How company got its name: Tarmin was a minor Star Trek character who was a historian trained in "telepathic memory retrieval."
Funding: $4.6 million
Who's using the product: Tarmin's technology is aimed at small businesses and large enterprises, and users include the City of Safford, Ariz.
WhipTail Founded: December 2008
Headquarters: Summit, N.J.
What it offers: WhipTail's eponymous appliances provide solid-state disks in capacities of 1.5TB to 6TB, with speeds exceeding 100,000 input/output operations per second.
How company got its start: WhipTail is a spinoff of TheAdmins, a reseller that partners with Cisco, Microsoft, VMware and other big IT vendors. The companies share a common management team.
Why it's worth watching: Similar to SandForce, WhipTail uses multi-level cell flash chips normally used in consumer devices, but employs special software to optimize the write cycle. WhipTail says this allows the company to keep prices down and ensure that disks last a minimum of seven years. "They're using multi-level cell and a very smart technique for managing it," says analyst Jim Bagley of Storage Strategies Now.
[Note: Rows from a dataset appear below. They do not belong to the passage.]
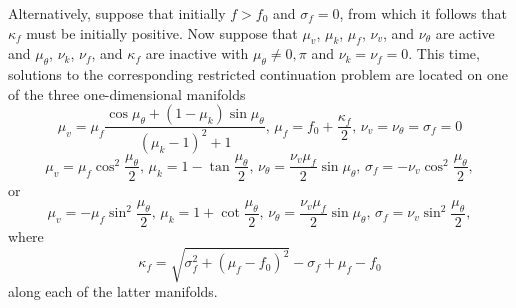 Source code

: Alternatively, suppose that initially $f>f_0$ and $\sigma_f=0$, from which it follows that $\kappa_f$ must be initially positive. Now suppose that $\mu_v$, $\mu_k$, $\mu_f$, $\nu_v$, and $\nu_\theta$ are active and $\mu_\theta$, $\nu_k$, $\nu_f$, and $\kappa_f$ are inactive with $\mu_\theta\ne 0,\pi$ and $\nu_k=\nu_f=0$. This time, solutions to the corresponding restricted continuation problem are located on one of the three one-dimensional manifolds
\begin{equation}
\label{Imfld1}
\mu_v=\mu_f\frac{\cos\mu_\theta+(1-\mu_k)\sin\mu_\theta}{(\mu_k-1)^2+1},\,\mu_f=f_0+\frac{\kappa_f}{2},
\,\nu_v=\nu_\theta=\sigma_f=0
\end{equation}
\begin{equation}
\label{Imfld2}
\mu_v=\mu_f\cos^2\frac{\mu_\theta}{2},\,\mu_k=1-\tan\frac{\mu_\theta}{2},\,\nu_\theta=\frac{\nu_v\mu_f}{2}\sin\mu_\theta,\,\sigma_f=-\nu_v\cos^2\frac{\mu_\theta}{2},
\end{equation}
or
\begin{equation}
\label{Imfld3}
\mu_v=-\mu_f\sin^2\frac{\mu_\theta}{2},\,\mu_k=1+\cot\frac{\mu_\theta}{2},\,\nu_\theta=\frac{\nu_v\mu_f}{2}\sin\mu_\theta,\,\sigma_f=\nu_v\sin^2\frac{\mu_\theta}{2},
\end{equation}
where
\begin{equation}
\label{eq:ncf}
\kappa_f=\sqrt{\sigma_f^2+(\mu_f-f_0)^2}-\sigma_f+\mu_f-f_0
\end{equation}
along each of the latter manifolds.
How company got its name: After whiptail lizards, which are sometimes called racerunners because of their ability to run about 17 miles per hour.
CEO: Ed Rebholz, who is also president and CEO of reseller TheAdmins.
Funding: Privately funded
Who's using the product: Fareportal, Raritan Bay Medical Center and several other mid- to large-size enterprises
Founded: January 2008
Headquarters: Sunnyvale, Calif.
What it offers: A cloud storage service backed by a file system with snapshots, replication and other enterprise-class features.
How company got its start: Zetta's top executives had long been consumers of enterprise storage products and generally found themselves unsatisfied, but decided a new cloud storage platform could solve many of the data storage challenges faced by IT shops.
Why it's worth watching: Zetta is trying to compete against Amazon's Simple Storage Service by promising robust enterprise capabilities, such as rapid provisioning and massively scalable capacity; a highly redundant architecture ensuring continuous availability; and easy integration with existing file-based applications. Zetta's co-founders include some of the Web's early innovators: CEO Jeff Treuhaft was one of Netscape's first employees; and vice president of engineering Lou Montulli invented Web cookies and was also an early Netscape employee.
How company got its name: "Zetta" refers to a numerical prefix denoting a "1" followed by 21 zeroes. Industry experts believe the annual amount of digital information created could exceed one zettabyte in the next year or two, putting greater strain on storage systems.
CEO: Treuhaft, in addition to his Netscape experience, led the global digital content and messaging business at VeriSign.
Funding: $10.7 million from Sigma Partners and Foundation Capital
Who's using the product: A private beta program included more than 90 customers from industries including financial services, education, entertainment, manufacturing and technology.